I agree. It is important to listen to the students concerns regardless of the validity. Everyone wants to be heard, that doesnt meant you have to agree with the student. You only need to listen
Currently, there is a very angry and disruptive student in my class. The first thing I did on day 1 was to assess the entire class and individual student. The anger and extreme disruption is antagonistic to the entire class, individuals, and directly to me. What I do is to listen and watch the situation, I have to intervene but always try to do it in a calm but authoritative manner. The student has told me that she "just doesn't want to have to take this class." Unfortunately, the behavior was so disruptive that I had to remove her from class for 1 1/2 days to meet with the heads of the school. After taking this online course I will institute some of the strategies; giving her time (privately) to discuss her concerns, listen and takes notes, and try to come with up with a resolution. I think there may be a need for a third party present.
So far, listening is the best tool. Almost always the anger is a result of something outside of the classroom and the student is projecting. Also, taking the student out of the classroom as quickly as possible so that you can have private discussions is effective.

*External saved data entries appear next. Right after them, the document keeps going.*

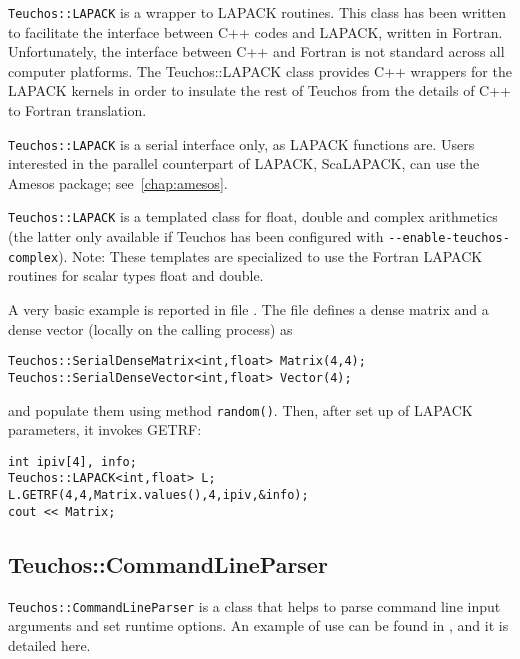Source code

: \verb!Teuchos::LAPACK! is a wrapper to LAPACK routines. This class has
been written to facilitate the interface between C++ codes and LAPACK,
written in Fortran. Unfortunately, the interface between C++ and Fortran
is not standard across all computer platforms. The Teuchos::LAPACK class
provides C++ wrappers for the LAPACK kernels in order to insulate the
rest of Teuchos from the details of C++ to Fortran translation.

\verb!Teuchos::LAPACK! is a serial interface only, as LAPACK functions
are. Users interested in the parallel counterpart of LAPACK, ScaLAPACK,
can use the Amesos package; see~\ref{chap:amesos}.

\verb!Teuchos::LAPACK! is a templated class for float, double and
complex arithmetics (the latter only available if Teuchos has been
configured with \verb!--enable-teuchos-complex!).  Note: These templates
are specialized to use the Fortran LAPACK routines for scalar types
float and double.

A very basic example is reported in file . The
file defines a dense matrix and a dense vector (locally on the calling
process)  as
\begin{verbatim}
Teuchos::SerialDenseMatrix<int,float> Matrix(4,4);
Teuchos::SerialDenseVector<int,float> Vector(4);
\end{verbatim}
and populate them using method \verb!random()!. Then, after set up of
LAPACK parameters, it invokes GETRF:
\begin{verbatim}
int ipiv[4], info;
Teuchos::LAPACK<int,float> L;
L.GETRF(4,4,Matrix.values(),4,ipiv,&info); 
cout << Matrix;
\end{verbatim}


\subsection{Teuchos::CommandLineParser}
\label{sec:teuchos:CLP}

\verb!Teuchos::CommandLineParser! is a class that helps to parse command
line input arguments and set runtime options. An example of use can be
found in , and it is detailed here.

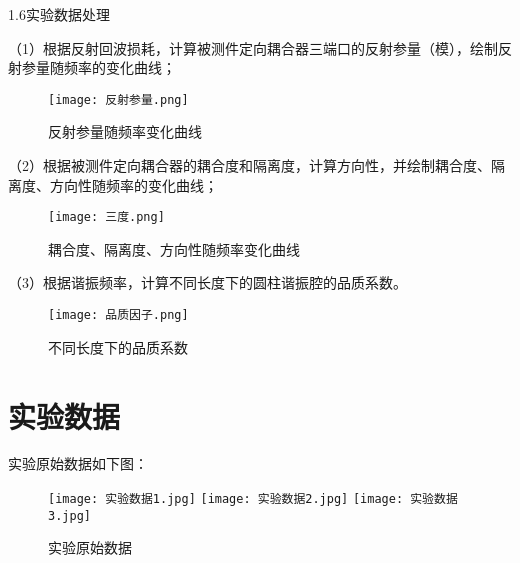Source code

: \documentclass[UTF8]{ctexart}
\begin{document}
1.6实验数据处理

（1）根据反射回波损耗，计算被测件定向耦合器三端口的反射参量（模），绘制反射参量随频率的变化曲线；
\begin{figure}[!htp]
    \centering
    \texttt{[image: 反射参量.png]}
    \caption{反射参量随频率变化曲线}
\end{figure}

（2）根据被测件定向耦合器的耦合度和隔离度，计算方向性，并绘制耦合度、隔离度、方向性随频率的变化曲线；
\begin{figure}[!htp]
    \centering
    \texttt{[image: 三度.png]}
    \caption{耦合度、隔离度、方向性随频率变化曲线}
\end{figure}

（3）根据谐振频率，计算不同长度下的圆柱谐振腔的品质系数。
\begin{figure}[!htp]
    \centering
    \texttt{[image: 品质因子.png]}
    \caption{不同长度下的品质系数}
\end{figure}

\section{实验数据}
实验原始数据如下图：
\begin{figure}[!htp]
    \centering
    \texttt{[image: 实验数据1.jpg]}\qquad
    \texttt{[image: 实验数据2.jpg]}\qquad
    \texttt{[image: 实验数据3.jpg]}
    \caption{实验原始数据}
\end{figure}
\end{document}
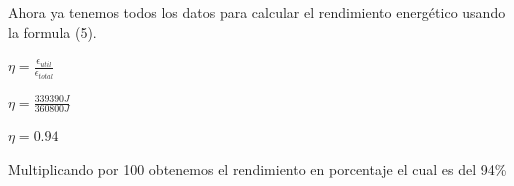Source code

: \documentclass[]{article}
\begin{document}
\begin{flushleft}
	Ahora ya tenemos todos los datos para calcular el rendimiento energético usando la formula (5).
	
	\begin{center}
		$\eta = \frac{\epsilon_{util}}{\epsilon_{total}}$
	\end{center}
	\begin{center}
		$\eta = \frac{339390 J}{360800J}$
	\end{center}
	\begin{center}
		$\eta = 0.94$
	\end{center}
	
	Multiplicando por 100 obtenemos el rendimiento en porcentaje el cual es del 94\%
\end{flushleft}
\end{document}
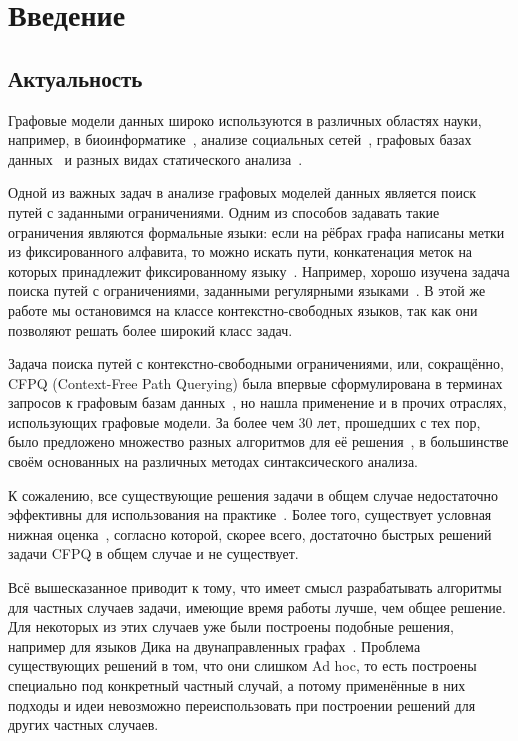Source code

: \section*{Введение}

\subsection*{Актуальность}

Графовые модели данных широко используются в различных областях науки, например, в биоинформатике~\cite{Sevon08}, анализе социальных сетей~\cite{Zarrinkalam14, Chaudhary16}, графовых базах данных~\cite{Medeiros18,Yannakakis1990} и разных видах статического анализа~\cite{Reps1998}. 

Одной из важных задач в анализе графовых моделей данных является поиск путей с заданными ограничениями. Одним из способов задавать такие ограничения являются формальные языки: если на рёбрах графа написаны метки из фиксированного алфавита, то можно искать пути, конкатенация меток на которых принадлежит фиксированному языку~\cite{Barrett00}. Например, хорошо изучена задача поиска путей с ограничениями, заданными регулярными языками~\cite{Mendelzon1995}. В этой же работе мы остановимся на классе контекстно-свободных языков, так как они позволяют решать более широкий класс задач.

Задача поиска путей с контекстно-свободными ограничениями, или, сокращённо, CFPQ (Context-Free Path Querying) была впервые сформулирована в терминах запросов к графовым базам данных~\cite{Yannakakis1990}, но нашла применение и в прочих отраслях, использующих графовые модели. За более чем 30 лет, прошедших с тех пор, было предложено множество разных алгоритмов для её решения~\cite{Reps97, Hellings15, Santos18}, в большинстве своём основанных на различных методах синтаксического анализа. 

К сожалению, все существующие решения задачи в общем случае недостаточно эффективны для использования на практике~\cite{Kuijpers19}. Более того, существует условная нижная оценка~\cite{Heintze1997}, согласно которой, скорее всего, достаточно быстрых решений задачи CFPQ в общем случае и не существует.

Всё вышесказанное приводит к тому, что имеет смысл разрабатывать алгоритмы для частных случаев задачи, имеющие время работы лучше, чем общее решение. Для некоторых из этих случаев уже были построены подобные решения, например для языков Дика на двунаправленных графах~\cite{Yuan09,Chatterjee17}. Проблема существующих решений в том, что они слишком Ad hoc, то есть построены специально под конкретный частный случай, а потому применённые в них подходы и идеи невозможно переиспользовать при построении решений для других частных случаев.  


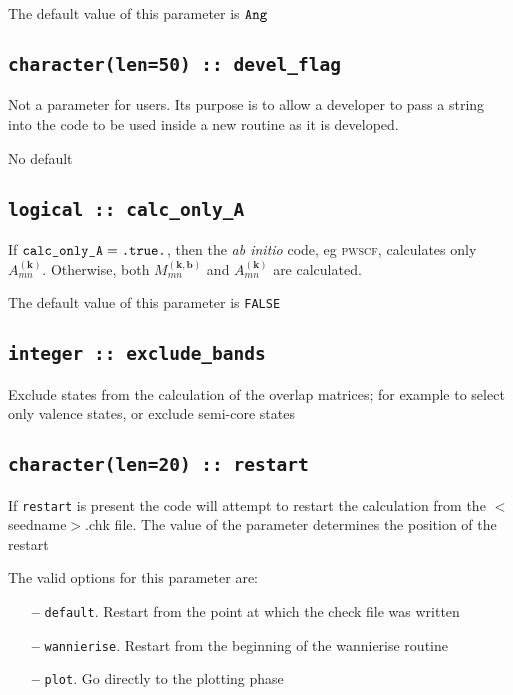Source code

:  The default value of this parameter is $\verb#Ang#$

\subsection[devel\_flag]{\tt character(len=50) :: devel\_flag}

Not a parameter for users. Its purpose is to allow a developer to pass a
string into the code to be used inside a new routine as it is developed.

No default

\subsection[calc\_only\_A]{\tt logical :: calc\_only\_A}

If $\verb#calc_only_A#=\verb#.true.#$, then the \textit{ab initio}
code, eg \textsc{pwscf},
calculates only $A_{mn}^{(\mathbf{k})}$. Otherwise, both
$M_{mn}^{(\mathbf{k,b})}$ and $A_{mn}^{(\mathbf{k})}$ are
calculated.

The default value of this parameter is \verb#FALSE#


\subsection[exclude\_bands]{\tt integer :: exclude\_bands}

Exclude states from the calculation of the overlap matrices; for example to select only valence states, or exclude semi-core states

\subsection[restart]{\tt character(len=20) :: restart}

If \verb#restart# is present the code will attempt to restart the calculation
from the $<$seedname$>$.chk file. The value of the parameter
determines the position of the restart

The valid options for this parameter are:
\begin{itemize}
\item[{\bf --}]  \verb#default#. Restart from the point at which the
  check file was written  
\item[{\bf --}]  \verb#wannierise#. Restart from the beginning of the
  wannierise routine 
\item[{\bf --}]  \verb#plot#. Go directly to the plotting phase 


\end{itemize}



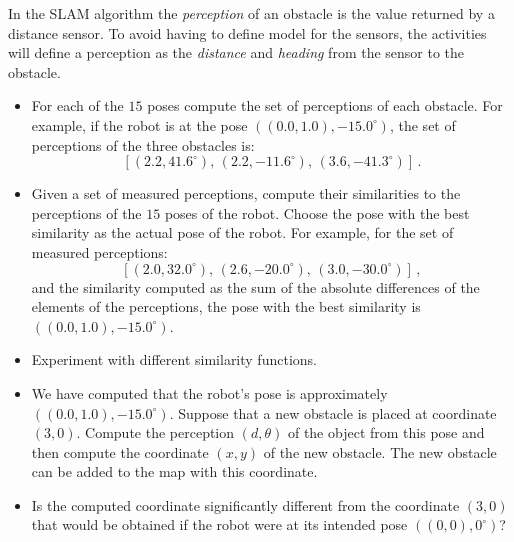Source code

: In the SLAM algorithm the \emph{perception} of an obstacle is the value returned by a distance sensor. To avoid having to define model for the sensors, the activities will define a perception as the \emph{distance} and \emph{heading} from the sensor to the obstacle.

\begin{framed}
\begin{itemize}
\item For each of the $15$ poses compute the set of perceptions of each obstacle. For example, if the robot is at the pose $((0.0,1.0),-15.0^\circ)$, the set of perceptions of the three obstacles is:
\[
[( 2.2,  41.6^\circ),\,  ( 2.2, -11.6^\circ),\,  ( 3.6, -41.3^\circ)]\,.
\]
\item Given a set of measured perceptions, compute their similarities to the perceptions of the $15$ poses of the robot. Choose the pose with the best similarity as the actual pose of the robot. For example, for the set of measured perceptions:
\[
[( 2.0,  32.0^\circ),\,  ( 2.6, -20.0^\circ),\,  ( 3.0, -30.0^\circ)]\,,
\]
and the similarity computed as the sum of the absolute differences of the elements of the perceptions, the pose with the best similarity is $((0.0, 1.0),-15.0^\circ)$.
\item Experiment with different similarity functions.
\item We have computed that the robot's pose is approximately $((0.0, 1.0),-15.0^\circ)$. Suppose that a new obstacle is placed at coordinate $(3,0)$. Compute the perception $(d,\theta)$ of the object from this pose and then compute the coordinate $(x,y)$ of the new obstacle. The new obstacle can be added to the map with this coordinate.
\item Is the computed coordinate significantly different from the coordinate $(3,0)$ that would be obtained if the robot were at its intended pose $((0,0),0^\circ)$?
\end{itemize}
\end{framed}

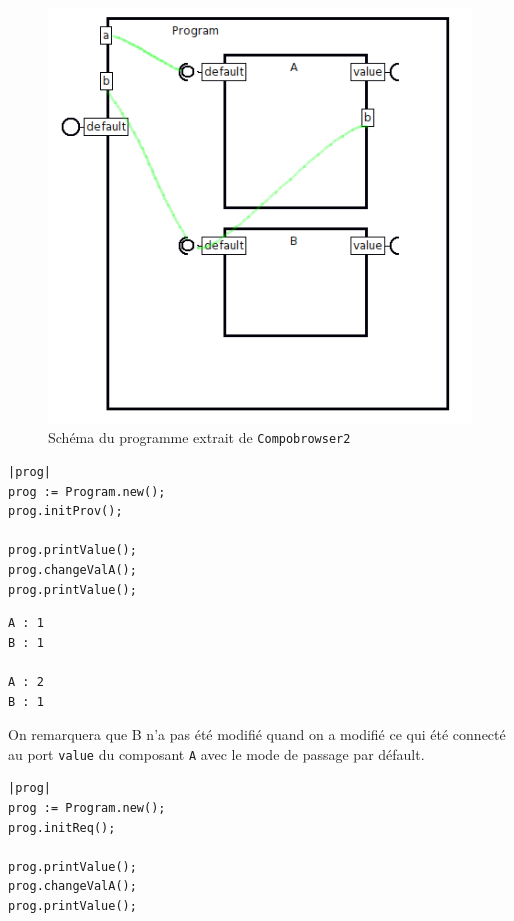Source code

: \documentclass[11pt,a4paper,openany,oneside]{book}
\begin{document}
\begin{appendices}
\begin{figure}[H]
\centering
\includegraphics[scale=0.7, keepaspectratio=true]{passagereqprov}
\caption{Schéma du programme extrait de \texttt{Compobrowser2}}
\label{passagereqprov}
\end{figure}



\newpage

\begin{lstlisting}[language=Compo, frame=single, caption=Workspace (Passage par Fournis)]
|prog|
prog := Program.new();
prog.initProv();

prog.printValue();
prog.changeValA();
prog.printValue();
\end{lstlisting}


\begin{lstlisting}[language=Compo, frame=single, caption=Output]
A : 1
B : 1

A : 2
B : 1
\end{lstlisting}

On remarquera que B n'a pas été modifié quand on a modifié ce qui été connecté au port \texttt{value} du composant \texttt{A} avec le mode de passage par défault.

\begin{lstlisting}[language=Compo, frame=single, caption=Workspace (Passage par Requis)]
|prog|
prog := Program.new();
prog.initReq();

prog.printValue();
prog.changeValA();
prog.printValue();
\end{lstlisting}



\end{appendices}
\end{document}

Dealing with angry students isn't really hard. If you just treat them like you want to be treated, they will normally say sorry and calm down. I will let the students take a minute or two to themselves and then listen to what they have to say and try to help with their problem. If I can't help them then I send them to the person that can. As long as I give an honest effort, they see that and know that I care and I'm there to help.
Hi Michael,
Some students can really be a big handful, and they think they do not have to take directives from anyone. These are the ones that will also be a challenge to deal with in the workplace.
Patricia Scales
I have had successes and failures with angry students. I take students to a private private conference room. I listen to their complaint the explain my perspective. We work on a resolution together if necessary. Most students respect the process and they really feel as though I've treated them fairly and care about their concerns.
Some students want to complain because they have discovered something about you as a teacher/manager that they don't like. Since it's only "school", they don't feel they have to listen to anyone, and they don't. I refer those students to my supervisor. A few have become problematic in class. Threats of dismissal helped some to curtail their behaviour.
That is absolutely correct! Students want you to think that their problems are so much worse than anyone else's. They may not be able to put themselves into someone else's shoes to see that their issue is probably not as bad as someone else's, or equally difficult. Often, a student just wants the attention of their instructor and fellow classmates, so they can get sympathy on homework, such as extensions and grade changes. By listening to their concerns, you show that you respect what they have to say. I have experienced this and simply had to share with the student that "you may not like the decision, or even agree with it, but we all have to move forward and accept it." This was difficult to express, although it was necessary. The student shared with me later that she respected me for not giving in to her demands...
I agree...the first thing I do with and angry student is listen and let them vent. I find it also EXTREMELY helpful to show genuine interest in the student's problem.
The first thing I say to the student is: "I'm sorry you feel this way, how can I help you?"
This immediately lets the student I am genuinely interested in them and solving their problem.